En cas de doute, ne déboursez pas avant d’avoir clarifié: licence RBQ, sous-catégorie, cautionnement, et preuves écrites du plan de travail.
À Montréal-Est, la “saison” n’est pas qu’une tradition: c’est une contrainte matérielle. Si on pose de l’enrobé au mauvais moment, on ne crée pas une belle durée de vie—on crée une surface poreuse, fragile et de courte durée.
La région de Montréal utilise une température de calcul d’hiver de -23 °C et un total de 4 200 degrés-jours de chauffage, avec aussi 320 degrés-jours de climatisation. Avec environ 45 cycles de gel-dégel par an, les conditions changent vite: c’est pour ça qu’une équipe “flexible” qui promet trop tard en automne ne travaille pas selon la même discipline.
Les extrémités de saison (début/fin) sont souvent les périodes où les équipes ont de la disponibilité. Le cœur de l’été peut être saturé. Si on vous propose de “paver tard en automne” sans parler de conditions et de contrôle de température/compactage, c’est un signal d’alarme.
Choisir un entrepreneur à Montréal-Est, c’est surtout choisir quelqu’un qui peut prouver sa méthode. Vérifiez d’abord la licence RBQ et surtout la sous-catégorie correspondant à vos travaux. Ensuite, vérifiez que l’entreprise maintient son cautionnement—c’est votre recours si ça ne se fait pas comme convenu.
Contrôles qui comptent dans ce métier:
Si l’entrepreneur ne peut pas vous dire d’où vient son enrobé ou ses matériaux, c’est souvent un intermédiaire. Et plus il y a de maillons, plus l’explication devient “floue” quand vient le temps de respecter les épaisseurs et la préparation.
Mon conseil direct: ne payez pas avant que vous ayez la méthode écrite et vérifiable. En pavage, l’essentiel est sous la surface.
Pour comparer des soumissions à Montréal-Est, il faut qu’elles soient comparables sur les détails qui comptent. Une entrée, ce n’est pas “un prix au total”: c’est une mesure de superficie, une excavation à une profondeur précise, une fondation granulaire avec un type et une épaisseur, puis un compactage en couches successives, et finalement des épaisseurs de surface après compactage.
Vous devez aussi chercher les “détails d’eau”: traitement des rives, nivellement, direction d’écoulement, et remise en état autour (bordure de pelouse, propreté). Demandez un échéancier avec un acompte modeste et le solde à la fin—pas l’inverse.
Le piège le plus courant: la garantie. Beaucoup de “garanties” de pavage sont verbales ou excluent précisément le sujet que le client croit couvert. Et une soumission d’une ligne “tout inclus” ne se compare à rien; c’est souvent la façon la plus facile de payer cher pour du sous-dimensionné.
Pour le contrat, assurez-vous qu’il contient les mentions obligatoires prévues par la LPC quand applicable (notamment si la vente touche une démarche itinérante).

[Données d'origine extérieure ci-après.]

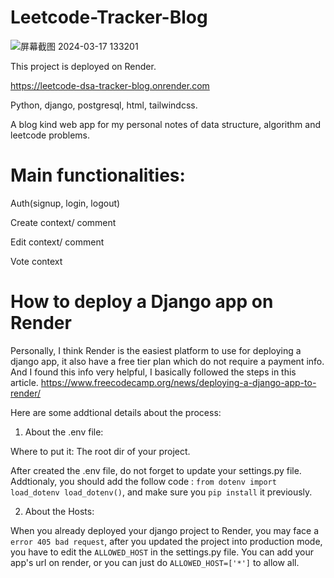 # Leetcode-Tracker-Blog
![屏幕截图 2024-03-17 133201](https://github.com/BiChong-Jin/Leetcode-Tracker-Blog/assets/130134152/f52e3148-b817-42dc-a1ab-6c29830b0aa4)

This project is deployed on Render.

https://leetcode-dsa-tracker-blog.onrender.com

Python, django, postgresql, html, tailwindcss.

A blog kind web app for my personal notes of data structure, algorithm and leetcode problems.

# Main functionalities:

Auth(signup, login, logout)

Create context/ comment

Edit context/ comment

Vote context

# How to deploy a Django app on Render

Personally, I think Render is the easiest platform to use for deploying a django app, it also have a free tier plan which do not require a payment info. And I found this info very helpful, I basically followed the steps in this article. https://www.freecodecamp.org/news/deploying-a-django-app-to-render/

Here are some addtional details about the process:

1. About the .env file:

Where to put it: The root dir of your project.

After created the .env file, do not forget to update your settings.py file. Addtionaly, you should add the follow code : `from dotenv import load_dotenv load_dotenv()`, and make sure you `pip install` it previously.

2. About the Hosts:

When you already deployed your django project to Render, you may face a `error 405 bad request`, after you updated the project into production mode, you have to edit the `ALLOWED_HOST` in the settings.py file. You can add your app's url on render, or you can just do `ALLOWED_HOST=['*']` to allow all.
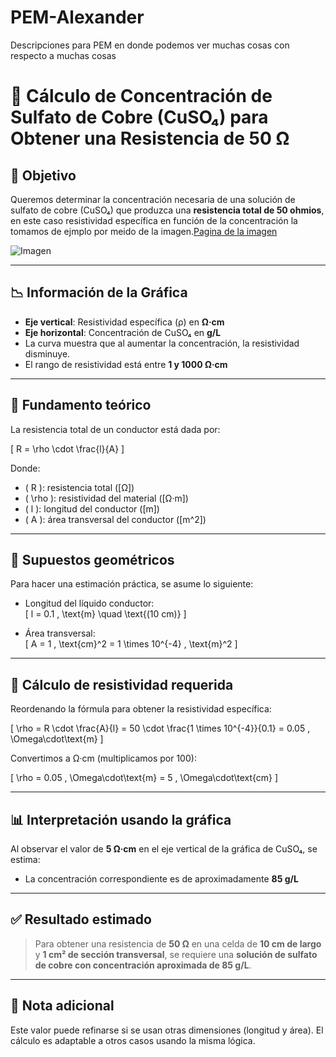 # PEM-Alexander
Descripciones para PEM en donde podemos ver muchas cosas con respecto a muchas cosas


# 📘 Cálculo de Concentración de Sulfato de Cobre (CuSO₄) para Obtener una Resistencia de 50 Ω

## 🧾 Objetivo

Queremos determinar  la concentración necesaria de una solución de sulfato de cobre (CuSO₄) que produzca una **resistencia total de 50 ohmios**, en este caso resistividad específica en función de la concentración la tomamos de ejmplo por meido de la imagen.[Pagina de la imagen](http://www.kronjaeger.com/hv/hv/comp/res/index.html)


![Imagen](http://www.kronjaeger.com/hv/hv/comp/res/spezres.png)

---

## 📉 Información de la Gráfica

- **Eje vertical**: Resistividad específica (ρ) en **Ω·cm**
- **Eje horizontal**: Concentración de CuSO₄ en **g/L**
- La curva muestra que al aumentar la concentración, la resistividad disminuye.
- El rango de resistividad está entre **1 y 1000 Ω·cm**

---

## 📐 Fundamento teórico

La resistencia total de un conductor está dada por:

\[
R = \rho \cdot \frac{l}{A}
\]

Donde:

- \( R \): resistencia total \([Ω]\)
- \( \rho \): resistividad del material \([Ω·m]\)
- \( l \): longitud del conductor \([m]\)
- \( A \): área transversal del conductor \([m^2]\)

---

## 🧮 Supuestos geométricos

Para hacer una estimación práctica, se asume lo siguiente:

- Longitud del líquido conductor:  
  \[
  l = 0.1 \, \text{m} \quad \text{(10 cm)}
  \]
  
- Área transversal:  
  \[
  A = 1 \, \text{cm}^2 = 1 \times 10^{-4} \, \text{m}^2
  \]

---

## 🔄 Cálculo de resistividad requerida

Reordenando la fórmula para obtener la resistividad específica:

\[
\rho = R \cdot \frac{A}{l} = 50 \cdot \frac{1 \times 10^{-4}}{0.1} = 0.05 \, \Omega\cdot\text{m}
\]

Convertimos a Ω·cm (multiplicamos por 100):

\[
\rho = 0.05 \, \Omega\cdot\text{m} = 5 \, \Omega\cdot\text{cm}
\]

---

## 📊 Interpretación usando la gráfica

Al observar el valor de **5 Ω·cm** en el eje vertical de la gráfica de CuSO₄, se estima:

- La concentración correspondiente es de aproximadamente **85 g/L**

---

## ✅ Resultado estimado

> Para obtener una resistencia de **50 Ω** en una celda de **10 cm de largo** y **1 cm² de sección transversal**, se requiere una **solución de sulfato de cobre con concentración aproximada de 85 g/L**.

---

## 🧪 Nota adicional

Este valor puede refinarse si se usan otras dimensiones (longitud y área). El cálculo es adaptable a otros casos usando la misma lógica.

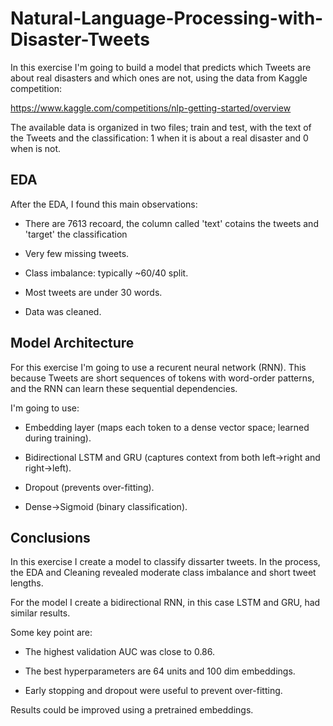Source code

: # Natural-Language-Processing-with-Disaster-Tweets

In this exercise I'm going to build a model that predicts which Tweets are about real disasters and which ones are not, using the data from Kaggle competition:

https://www.kaggle.com/competitions/nlp-getting-started/overview

The available data is organized in two files; train and test, with the text of the Tweets and the classification: 1 when it is about a real disaster and 0 when is not.

## EDA

After the EDA, I found this main observations:

* There are 7613 recoard, the column called 'text' cotains the tweets and 'target' the classification

* Very few missing tweets.

* Class imbalance: typically ~60/40 split.

* Most tweets are under 30 words.

* Data was cleaned.

## Model Architecture
For this exercise I'm going to use a recurent neural network (RNN). This because Tweets are short sequences of tokens with word-order patterns, and the RNN can learn these sequential dependencies. 

I'm going to use:

* Embedding layer (maps each token to a dense vector space; learned during training).

* Bidirectional LSTM and GRU (captures context from both left→right and right→left).

* Dropout (prevents over-fitting).

* Dense→Sigmoid (binary classification).


## Conclusions

In this exercise I create a model to classify dissarter tweets. In the process, the EDA and Cleaning revealed moderate class imbalance and short tweet lengths.

For the model I create a bidirectional RNN, in this case LSTM and GRU, had similar results. 

Some key point are:

* The highest validation AUC was close to 0.86.

* The best hyperparameters are 64 units and 100 dim embeddings.

* Early stopping and dropout were useful to prevent over-fitting.

Results could be improved using a pretrained embeddings.
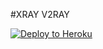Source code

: #XRAY V2RAY

<p><a href="https://dashboard.heroku.com/new?template=https://github.com"> <img src="https://www.herokucdn.com/deploy/button.svg" alt="Deploy to Heroku" /></a></p>



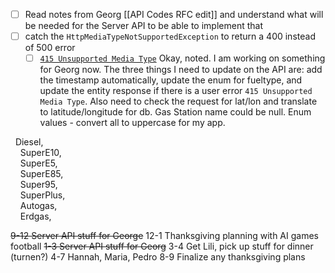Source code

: 
- [ ] Read notes from Georg [[API Codes RFC edit]] and understand what will be needed for the Server API to be able to implement that 
- [ ] catch the `HttpMediaTypeNotSupportedException` to return a 400 instead of 500 error 
	- [ ] [`415 Unsupported Media Type`](https://developer.mozilla.org/en-US/docs/Web/HTTP/Status/415)
Okay, noted. I am working on something for Georg now. The three things I need to update on the API are: add the timestamp automatically, update the enum for fueltype, and update the entity response if there is a user error `415 Unsupported Media Type`.  Also need to check the request for lat/lon and translate to latitude/longitude for db. Gas Station name could be null. 
Enum values - convert all to uppercase for my app. 

  Diesel,  
    SuperE10,  
    SuperE5,  
    SuperE85,  
    Super95,  
    SuperPlus,  
    Autogas,  
    Erdgas,

~~9-12 Server API stuff for George~~
12-1 Thanksgiving planning with AI
	games
	football
~~1-3 Server API stuff for Georg~~
3-4 Get Lili, pick up stuff for dinner (turnen?)
4-7 Hannah, Maria, Pedro
8-9 Finalize any thanksgiving plans
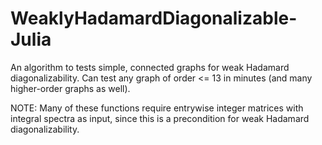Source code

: # WeaklyHadamardDiagonalizable-Julia
An algorithm to tests simple, connected graphs for weak Hadamard diagonalizability.
Can test any graph of order <= 13 in minutes (and many higher-order graphs as well).

NOTE: Many of these functions require entrywise integer matrices with integral spectra
as input, since this is a precondition for weak Hadamard diagonalizability.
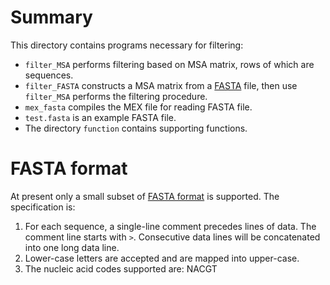 # Summary

This directory contains programs necessary for filtering:

- `filter_MSA` performs filtering based on MSA matrix, rows of which are sequences.
- `filter_FASTA` constructs a MSA matrix from a [FASTA][] file, then use `filter_MSA` performs the filtering procedure.
- `mex_fasta` compiles the MEX file for reading FASTA file.
- `test.fasta` is an example FASTA file.
- The directory `function` contains supporting functions.

[FASTA]: https://www.ncbi.nlm.nih.gov/BLAST/fasta.shtml

# FASTA format

At present only a small subset of [FASTA format][FASTA] is supported. The specification is:

1. For each sequence, a single-line comment precedes lines of data. The comment line starts with `>`. Consecutive data lines will be concatenated into one long data line.
2. Lower-case letters are accepted and are mapped into upper-case.
3. The nucleic acid codes supported are: NACGT
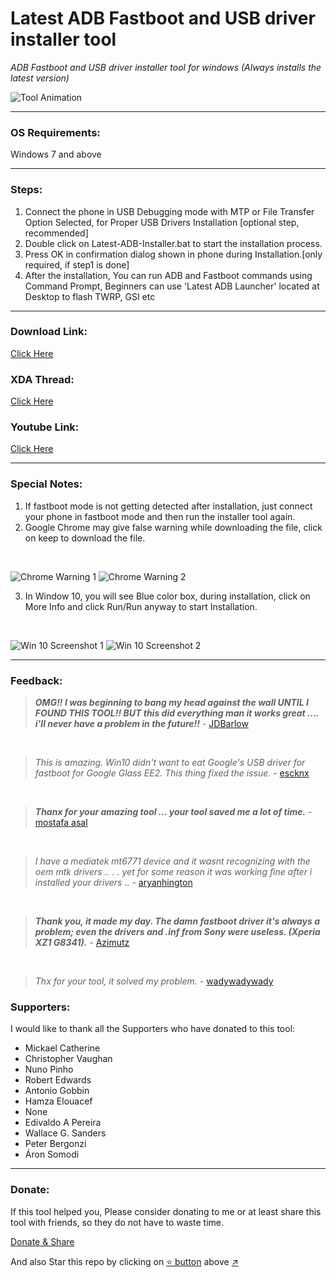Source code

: # Latest ADB Fastboot and USB driver installer tool
_ADB Fastboot and USB driver installer tool for windows (Always installs the latest version)_

![Tool Animation](https://github.com/fawazahmed0/Latest-adb-fastboot-installer-for-windows/raw/master/Screenshots/Tool-Animation1.gif)

------------


### OS Requirements:
Windows 7 and above

------------


### Steps:
1. Connect the phone in USB Debugging mode with MTP or File Transfer Option Selected, for Proper USB Drivers Installation [optional step, recommended]
1. Double click on Latest-ADB-Installer.bat to start the installation process.
1. Press OK in confirmation dialog shown in phone during Installation.[only required, if step1 is done]
1. After the installation, You can run ADB and Fastboot commands using Command Prompt, Beginners can use 'Latest ADB Launcher' located at Desktop to flash TWRP, GSI etc

------------
### Download Link:
[Click Here](https://github.com/fawazahmed0/Latest-adb-fastboot-installer-for-windows/releases/latest/download/Latest-ADB-Installer.bat "click here")

### XDA Thread:
[Click Here](https://forum.xda-developers.com/android/general/tool-adb-fastboot-installer-tool-windows-t3999445 "Click Here")

### Youtube Link:
[Click Here](https://www.youtube.com/watch?v=IZc9_S6JQpE "Click Here")


------------

### Special Notes:
1. If fastboot mode is not getting detected after installation, just connect your phone in fastboot mode and then run the installer tool again.
1. Google Chrome may give false warning while downloading the file, click on keep to download the file.
<br />

![Chrome Warning 1](https://github.com/fawazahmed0/Latest-adb-fastboot-installer-for-windows/raw/master/Screenshots/Chrome%20warning%2001.jpg)
![Chrome Warning 2](https://github.com/fawazahmed0/Latest-adb-fastboot-installer-for-windows/raw/master/Screenshots/Chrome%20warning%202.jpg)
<br />

3. In Window 10, you will see Blue color box, during installation, click on More Info and click Run/Run anyway to start Installation.
<br />

![Win 10 Screenshot 1](https://github.com/fawazahmed0/Latest-adb-fastboot-installer-for-windows/raw/master/Screenshots/Windows%2010%20Screenshot1.png)
![Win 10 Screenshot 2](https://github.com/fawazahmed0/Latest-adb-fastboot-installer-for-windows/raw/master/Screenshots/Windows%2010%20Screenshot2.png)


------------

### Feedback:
> ***OMG!! I was beginning to bang my head against the wall UNTIL I FOUND THIS TOOL!!  BUT this did everything man it works great .... i'll never have a problem in the future!!***      - [JDBarlow](https://forum.xda-developers.com/showpost.php?p=81454725&postcount=25)
<br>

> *This is amazing. Win10 didn't want to eat Google's USB driver for fastboot for Google Glass EE2.
This thing fixed the issue.*      - [escknx](https://forum.xda-developers.com/showpost.php?p=82120131&postcount=62)
<br>

> ***Thanx for your amazing tool ... your tool saved me a lot of time.***       - [mostafa asal](https://forum.xda-developers.com/showpost.php?p=80992775&postcount=10)
<br>

> *I have a mediatek mt6771 device and it wasnt recognizing with the oem mtk drivers .. . . yet for some reason it was working fine after i installed your drivers ..*       - [aryanhington](https://forum.xda-developers.com/showpost.php?p=83384989&postcount=146)
<br>

> ***Thank you, it made my day. The damn fastboot driver it's always a problem;
even the drivers and .inf from Sony were useless. (Xperia XZ1 G8341).***      - [Azimutz](https://forum.xda-developers.com/showpost.php?p=82860249&postcount=111)
<br>

> *Thx for your tool, it solved my problem.*       - [wadywadywady](https://forum.xda-developers.com/showpost.php?p=81565961&postcount=33)

### Supporters:
I would like to thank all the Supporters who have donated to this tool:<br>

- Mickael Catherine
- Christopher Vaughan
- Nuno Pinho
- Robert Edwards
- Antonio Gobbin
- Hamza Elouacef
- None
- Edivaldo A Pereira
- Wallace G. Sanders
- Peter Bergonzi
- Áron Somodi

------------
### Donate:
If this tool helped you, Please consider donating to me or at least share this tool with friends, so they do not have to waste time.<br>

[Donate & Share](https://fawazahmed0.github.io/donate.html?mymsg=Thanks%20for%20using%20my%20tool%2C%20I%20am%20Fawaz%20Ahmed%20(fawazahmed0)%20developer%20of%20this%20tool.%20I%20made%20this%20tool%2C%20so%20that%20people%20new%20to%20Android%20rooting%2C%20TWRP%20flashing%20etc%2C%20don%E2%80%99t%20have%20to%20waste%20time.%3Cbr%3E%3Cbr%3E%0AThis%20tool%20will%20detect%20and%20install%20drivers%20specific%20to%20your%20phone%2C%20so%20you%20wouldn%E2%80%99t%20face%20any%20issue.%20I%20try%20to%20keep%20this%20tool%20up%20to%20date.%0AI%20have%20spent%20so%20much%20time%20testing%20this%20tool%20in%20different%20windows%20versions%2C%20so%20you%20don%E2%80%99t%20have%20to%20face%20any%20problem.%3Cbr%3E%3Cbr%3E%0AIf%20you%20like%20my%20work%20consider%20donating%20to%20me%20or%20at%20least%20share%20this%20tool%20with%20friends%20so%20they%20don%E2%80%99t%20have%20to%20waste%20time%3Cbr%3E%3Cbr%3E%0AI%20would%20like%20to%20thank%20all%20the%20Supporters%20who%20have%20donated%20to%20this%20tool%3A%3Cbr%3E%3Cbr%3E%0AMickael%20Catherine%3Cbr%3E%0AChristopher%20Vaughan%3Cbr%3E%0ANuno%20Pinho%3Cbr%3E%0ARobert%20Edwards%3Cbr%3E%0AAntonio%20Gobbin%3Cbr%3E%0AHamza%20Elouacef%3Cbr%3E%0ANone%3Cbr%3E%0AEdivaldo%20A%20Pereira%3Cbr%3E%0AWallace%20G.%20Sanders%3Cbr%3E%0APeter%20Bergonzi%3Cbr%3E%0A%C3%81ron%20Somodi%3Cbr%3E%0A&sharelink=https%3A%2F%2Fgithub.com%2Ffawazahmed0%2FLatest-adb-fastboot-installer-for-windows&smallsharetext=Easy%20Android%20USB%20drivers%20installer%20tool&largesharetext=Check%20this%20out%2C%20this%20tool%20makes%20the%20Android%20usb%20drivers%20installation%20process%20easy&sharebtnmsg=Share%20the%20Latest%20adb%20fastboot%20drivers%20installer%20tool%20with%20friends&nodonatebtn= "Donate & Share")

And also Star this repo by clicking on [:star: button](#) above [:arrow_upper_right:](#) <br>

Et si quelqu’un insiste pour vous faire signer sur place, rappelez-vous que le recours d’annulation existe selon les conditions de la LPC pour un commerçant itinérant.
| Élément | Ce qu'on cherche | Signal d'alarme |
|---|---|---|
| Superficie | mesurée et indiquée | estimée à l’œil ou absente |
| Excavation | profondeur et disposition des déblais | « on pave par-dessus » |
| Fondation | type de granulat et épaisseur en mm | « fondation adéquate » |
| Compactage | méthode et couches successives | non mentionné |
| Surface | épaisseurs après compactage | « trois pouces » sans précision |
| Drainage | pente et direction indiquées | silence |
| Licence RBQ | numéro et sous-catégorie | « on est licenciés » |
| Garantie | ce qui est couvert ET exclu | verbale seulement |
| Paiement | acompte modeste, solde à la fin | comptant d'avance |
Si vous lisez une soumission sans ces spécifications et sans épaisseurs/profondeurs écrites, n’appelez pas ça “une différence de style”. Appelez-le: une différence de risque.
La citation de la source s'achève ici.